Big Pharma is pursuing huge boosts in efficiency as well. Eli Lilly & Co.'s labs are more productive than most, having released eight major drugs in the
past five years. But for each new drug, Lilly estimates it invests a hefty $1.1
billion. That could reach $1.5 billion in four years. "Those kinds of costs are
fundamentally unsustainable," says Steven M. Paul, Lilly's science and tech
executive vice-president. Outsourcing figures heavily in Lilly's strategy to
lower that cost to $800 million. The drug maker now does 20% of its chemistry
work in China for one-quarter the U.S. cost and helped fund a startup lab,
Shanghai's Chem-Explorer Co., with 230 chemists. Lilly now is trying to slash
the costs of clinical trials on human patients, which range from $50 million to
$300 million per drug, and is expanding such efforts in Brazil, Russia, China,
and India.
Other manufacturers and tech companies are learning to capitalize on global
talent pools to rush products to market sooner at lower costs. OnStor Inc., a
Los Gatos (Calif.) developer of storage systems, says its tie-up with Bangalore
engineering-services outfit HCL Technologies Ltd. enables it to get customized
products to clients twice as fast as its major rivals. "If we want to recruit a
great engineer in Silicon Valley, our lead time is three months," says CEO Bob
Miller. "With HCL, we can pick up the phone and get somebody in two or three
days."
Such strategies offer a glimpse into the productive uses of global outsourcing.

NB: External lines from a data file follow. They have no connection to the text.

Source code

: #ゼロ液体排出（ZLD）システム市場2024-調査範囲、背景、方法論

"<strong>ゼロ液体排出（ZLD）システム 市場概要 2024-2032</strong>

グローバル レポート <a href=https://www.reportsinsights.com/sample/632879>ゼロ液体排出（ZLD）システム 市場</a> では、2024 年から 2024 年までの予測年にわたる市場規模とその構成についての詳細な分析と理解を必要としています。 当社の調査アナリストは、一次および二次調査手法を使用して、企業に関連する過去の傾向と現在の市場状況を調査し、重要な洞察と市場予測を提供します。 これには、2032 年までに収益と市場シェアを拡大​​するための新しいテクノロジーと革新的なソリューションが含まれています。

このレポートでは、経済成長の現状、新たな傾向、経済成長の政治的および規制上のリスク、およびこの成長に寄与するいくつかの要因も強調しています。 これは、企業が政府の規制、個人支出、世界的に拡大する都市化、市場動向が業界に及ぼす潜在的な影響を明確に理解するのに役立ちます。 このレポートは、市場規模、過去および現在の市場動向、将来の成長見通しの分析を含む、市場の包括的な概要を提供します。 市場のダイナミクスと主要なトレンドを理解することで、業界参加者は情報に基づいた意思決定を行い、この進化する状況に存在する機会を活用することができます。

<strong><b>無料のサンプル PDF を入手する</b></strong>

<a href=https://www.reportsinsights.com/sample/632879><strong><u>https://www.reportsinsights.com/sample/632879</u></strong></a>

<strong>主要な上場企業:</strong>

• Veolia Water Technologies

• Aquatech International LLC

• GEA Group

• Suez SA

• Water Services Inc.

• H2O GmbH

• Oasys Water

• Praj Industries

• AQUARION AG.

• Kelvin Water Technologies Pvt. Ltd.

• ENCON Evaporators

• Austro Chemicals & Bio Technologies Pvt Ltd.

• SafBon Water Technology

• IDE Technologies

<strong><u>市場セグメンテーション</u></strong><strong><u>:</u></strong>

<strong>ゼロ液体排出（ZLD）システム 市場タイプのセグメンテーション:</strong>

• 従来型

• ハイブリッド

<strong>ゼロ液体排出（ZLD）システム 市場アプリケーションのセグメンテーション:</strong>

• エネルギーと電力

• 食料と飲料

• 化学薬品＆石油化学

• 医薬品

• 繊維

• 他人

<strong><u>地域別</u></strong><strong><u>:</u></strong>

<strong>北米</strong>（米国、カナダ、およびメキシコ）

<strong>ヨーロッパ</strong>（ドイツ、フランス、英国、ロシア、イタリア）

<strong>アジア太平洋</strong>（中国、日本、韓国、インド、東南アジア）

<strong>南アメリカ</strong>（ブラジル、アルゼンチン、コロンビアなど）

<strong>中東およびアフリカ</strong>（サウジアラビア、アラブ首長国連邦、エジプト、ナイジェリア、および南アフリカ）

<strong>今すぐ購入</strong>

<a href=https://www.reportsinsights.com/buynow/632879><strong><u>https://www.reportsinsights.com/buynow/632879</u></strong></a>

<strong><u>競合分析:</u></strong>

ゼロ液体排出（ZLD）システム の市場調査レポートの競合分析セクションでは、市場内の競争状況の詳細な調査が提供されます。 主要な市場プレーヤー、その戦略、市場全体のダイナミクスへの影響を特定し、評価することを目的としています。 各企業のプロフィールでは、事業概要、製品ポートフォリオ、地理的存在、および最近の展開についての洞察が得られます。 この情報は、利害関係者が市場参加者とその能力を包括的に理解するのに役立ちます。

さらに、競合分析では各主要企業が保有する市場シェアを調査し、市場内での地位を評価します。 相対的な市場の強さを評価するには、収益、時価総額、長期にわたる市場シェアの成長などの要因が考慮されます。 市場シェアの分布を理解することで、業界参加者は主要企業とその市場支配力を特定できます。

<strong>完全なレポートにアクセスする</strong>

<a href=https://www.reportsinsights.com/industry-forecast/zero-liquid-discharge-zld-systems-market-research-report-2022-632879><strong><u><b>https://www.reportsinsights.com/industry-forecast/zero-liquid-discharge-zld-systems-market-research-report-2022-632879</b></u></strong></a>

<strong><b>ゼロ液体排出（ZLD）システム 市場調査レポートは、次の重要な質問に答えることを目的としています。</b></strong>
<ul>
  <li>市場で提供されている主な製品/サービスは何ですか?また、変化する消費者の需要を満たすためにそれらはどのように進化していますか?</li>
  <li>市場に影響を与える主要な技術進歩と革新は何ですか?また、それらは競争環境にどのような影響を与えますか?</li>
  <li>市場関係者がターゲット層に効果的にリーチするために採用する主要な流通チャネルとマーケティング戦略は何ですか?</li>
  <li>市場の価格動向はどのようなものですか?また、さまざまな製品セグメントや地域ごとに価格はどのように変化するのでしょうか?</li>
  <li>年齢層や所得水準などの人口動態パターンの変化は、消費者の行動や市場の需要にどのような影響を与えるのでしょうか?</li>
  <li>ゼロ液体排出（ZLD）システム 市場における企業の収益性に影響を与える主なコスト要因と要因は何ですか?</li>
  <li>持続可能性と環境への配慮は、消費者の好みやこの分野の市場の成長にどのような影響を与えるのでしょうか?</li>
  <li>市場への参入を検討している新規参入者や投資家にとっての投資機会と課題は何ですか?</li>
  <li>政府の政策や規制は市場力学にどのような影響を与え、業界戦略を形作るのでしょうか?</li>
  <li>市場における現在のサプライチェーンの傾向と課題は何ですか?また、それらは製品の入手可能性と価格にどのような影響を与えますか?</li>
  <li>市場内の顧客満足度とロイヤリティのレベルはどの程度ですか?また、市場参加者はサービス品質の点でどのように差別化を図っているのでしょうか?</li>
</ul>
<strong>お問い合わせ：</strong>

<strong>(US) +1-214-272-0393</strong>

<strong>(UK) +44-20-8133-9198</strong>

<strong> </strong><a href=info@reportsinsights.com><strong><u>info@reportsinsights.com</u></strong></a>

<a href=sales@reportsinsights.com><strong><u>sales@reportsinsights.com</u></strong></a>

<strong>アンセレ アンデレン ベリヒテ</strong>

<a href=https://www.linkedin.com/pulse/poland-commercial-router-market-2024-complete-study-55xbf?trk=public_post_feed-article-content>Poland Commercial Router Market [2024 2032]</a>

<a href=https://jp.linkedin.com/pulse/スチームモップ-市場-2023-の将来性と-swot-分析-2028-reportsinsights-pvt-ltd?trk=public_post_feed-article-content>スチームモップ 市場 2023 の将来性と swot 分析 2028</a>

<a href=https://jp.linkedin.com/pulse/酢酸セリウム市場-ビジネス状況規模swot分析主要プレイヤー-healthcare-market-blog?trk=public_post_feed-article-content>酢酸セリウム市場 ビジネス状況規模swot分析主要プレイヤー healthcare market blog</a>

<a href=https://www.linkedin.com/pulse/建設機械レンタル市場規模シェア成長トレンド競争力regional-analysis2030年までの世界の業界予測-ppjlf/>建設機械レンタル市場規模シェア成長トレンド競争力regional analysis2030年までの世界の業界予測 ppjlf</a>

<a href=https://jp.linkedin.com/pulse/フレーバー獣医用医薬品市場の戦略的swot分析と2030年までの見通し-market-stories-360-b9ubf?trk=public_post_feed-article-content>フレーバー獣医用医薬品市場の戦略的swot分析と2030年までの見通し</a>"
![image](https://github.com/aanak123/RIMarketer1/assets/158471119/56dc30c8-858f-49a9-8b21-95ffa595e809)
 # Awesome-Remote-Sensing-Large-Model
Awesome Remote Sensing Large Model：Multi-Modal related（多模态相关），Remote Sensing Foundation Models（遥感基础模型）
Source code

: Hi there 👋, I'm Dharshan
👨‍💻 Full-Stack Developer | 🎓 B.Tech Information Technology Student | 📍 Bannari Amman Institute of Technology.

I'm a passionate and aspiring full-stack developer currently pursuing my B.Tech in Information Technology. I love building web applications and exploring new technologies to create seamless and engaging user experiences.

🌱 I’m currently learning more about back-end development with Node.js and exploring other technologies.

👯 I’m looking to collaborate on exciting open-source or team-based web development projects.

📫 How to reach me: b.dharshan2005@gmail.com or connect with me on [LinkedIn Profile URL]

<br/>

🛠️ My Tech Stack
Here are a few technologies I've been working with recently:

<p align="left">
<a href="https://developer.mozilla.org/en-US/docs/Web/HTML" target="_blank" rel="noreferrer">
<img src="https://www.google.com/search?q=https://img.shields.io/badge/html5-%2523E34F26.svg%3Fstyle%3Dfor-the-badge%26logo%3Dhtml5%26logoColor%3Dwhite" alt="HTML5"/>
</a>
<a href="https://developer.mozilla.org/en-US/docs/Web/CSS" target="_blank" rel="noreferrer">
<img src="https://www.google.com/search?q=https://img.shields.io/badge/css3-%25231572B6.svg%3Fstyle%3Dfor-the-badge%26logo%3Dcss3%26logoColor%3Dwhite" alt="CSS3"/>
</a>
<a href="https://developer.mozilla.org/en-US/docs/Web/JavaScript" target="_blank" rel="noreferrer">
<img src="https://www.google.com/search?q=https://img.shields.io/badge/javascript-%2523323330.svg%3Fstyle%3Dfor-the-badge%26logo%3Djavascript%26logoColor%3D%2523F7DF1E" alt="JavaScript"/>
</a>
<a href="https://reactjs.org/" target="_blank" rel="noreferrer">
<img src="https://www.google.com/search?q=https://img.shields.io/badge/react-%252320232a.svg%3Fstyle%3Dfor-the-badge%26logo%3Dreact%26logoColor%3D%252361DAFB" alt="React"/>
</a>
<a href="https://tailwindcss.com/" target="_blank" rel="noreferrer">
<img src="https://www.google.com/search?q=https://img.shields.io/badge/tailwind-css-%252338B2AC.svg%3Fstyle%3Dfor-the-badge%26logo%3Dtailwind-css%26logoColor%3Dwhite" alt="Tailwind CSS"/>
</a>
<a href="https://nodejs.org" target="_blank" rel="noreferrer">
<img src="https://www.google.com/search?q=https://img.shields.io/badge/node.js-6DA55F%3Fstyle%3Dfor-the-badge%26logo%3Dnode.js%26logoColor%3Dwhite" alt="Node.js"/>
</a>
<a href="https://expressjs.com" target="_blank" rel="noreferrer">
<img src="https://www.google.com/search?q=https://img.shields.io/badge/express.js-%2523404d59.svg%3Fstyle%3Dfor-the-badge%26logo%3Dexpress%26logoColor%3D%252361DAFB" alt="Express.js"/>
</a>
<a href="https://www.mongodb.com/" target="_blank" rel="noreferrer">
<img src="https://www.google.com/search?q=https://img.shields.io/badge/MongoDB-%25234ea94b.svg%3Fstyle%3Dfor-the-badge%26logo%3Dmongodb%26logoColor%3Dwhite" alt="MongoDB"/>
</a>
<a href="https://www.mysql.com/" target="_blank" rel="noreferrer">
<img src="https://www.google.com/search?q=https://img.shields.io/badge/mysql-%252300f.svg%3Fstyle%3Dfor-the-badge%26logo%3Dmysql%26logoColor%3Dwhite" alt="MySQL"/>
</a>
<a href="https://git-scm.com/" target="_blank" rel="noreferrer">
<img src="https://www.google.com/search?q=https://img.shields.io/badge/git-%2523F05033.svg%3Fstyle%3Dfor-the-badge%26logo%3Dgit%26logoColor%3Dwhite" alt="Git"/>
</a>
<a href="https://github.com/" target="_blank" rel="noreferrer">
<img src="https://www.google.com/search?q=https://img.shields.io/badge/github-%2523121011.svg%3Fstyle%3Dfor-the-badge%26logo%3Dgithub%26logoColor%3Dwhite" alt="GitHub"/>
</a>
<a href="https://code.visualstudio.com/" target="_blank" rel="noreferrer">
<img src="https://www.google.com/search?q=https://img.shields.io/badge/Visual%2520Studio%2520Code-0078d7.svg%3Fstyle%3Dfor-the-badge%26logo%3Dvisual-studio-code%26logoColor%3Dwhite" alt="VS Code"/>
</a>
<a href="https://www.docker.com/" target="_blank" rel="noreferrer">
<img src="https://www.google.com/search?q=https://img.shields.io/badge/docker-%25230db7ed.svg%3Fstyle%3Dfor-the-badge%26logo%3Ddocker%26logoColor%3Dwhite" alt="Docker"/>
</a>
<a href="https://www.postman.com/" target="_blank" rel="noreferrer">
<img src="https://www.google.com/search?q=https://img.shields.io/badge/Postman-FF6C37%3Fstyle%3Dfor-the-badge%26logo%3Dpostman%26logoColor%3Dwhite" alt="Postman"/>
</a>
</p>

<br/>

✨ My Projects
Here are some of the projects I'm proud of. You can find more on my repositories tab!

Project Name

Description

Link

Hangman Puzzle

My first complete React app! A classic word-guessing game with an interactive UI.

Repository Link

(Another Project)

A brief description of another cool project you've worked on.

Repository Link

But most experts remain cautious. The McKinsey Global Institute estimates $18.4
billion in global IT work and $11.4 billion in business-process services have
been shifted abroad so far — just one-tenth of the potential offshore market.
One reason is that executives still have a lot to learn about using offshore
talent to boost productivity. Professor Mohanbir Sawhney of Northwestern
University's Kellogg School of Management, a self-proclaimed "big believer in
total disaggregation," says: "One of our tasks in business schools is to train
people to manage the virtual, globally distributed corporation. How do you
manage employees you can't even see?"
The management challenges will grow more urgent as rising global salaries
dissipate the easy cost gains from offshore outsourcing. The winning companies
of the future will be those most adept at leveraging global talent to transform
themselves and their industries, creating better jobs for everyone.